__EXERCISE GOAL__. Take every record and write it out again exactly, with no images included.

__PROVIDED MATERIAL__.

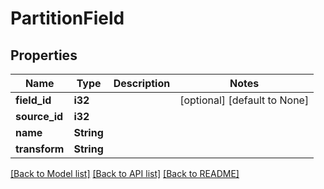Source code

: # PartitionField

## Properties
Name | Type | Description | Notes
------------ | ------------- | ------------- | -------------
**field_id** | **i32** |  | [optional] [default to None]
**source_id** | **i32** |  | 
**name** | **String** |  | 
**transform** | **String** |  | 

[[Back to Model list]](../README.md#documentation-for-models) [[Back to API list]](../README.md#documentation-for-api-endpoints) [[Back to README]](../README.md)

__RESPONSE FOR THIS EXERCISE__.
Source code

: # PartitionField

## Properties
Name | Type | Description | Notes
------------ | ------------- | ------------- | -------------
**field_id** | **i32** |  | [optional] [default to None]
**source_id** | **i32** |  | 
**name** | **String** |  | 
**transform** | **String** |  | 

[[Back to Model list]](../README.md#documentation-for-models) [[Back to API list]](../README.md#documentation-for-api-endpoints) [[Back to README]](../README.md)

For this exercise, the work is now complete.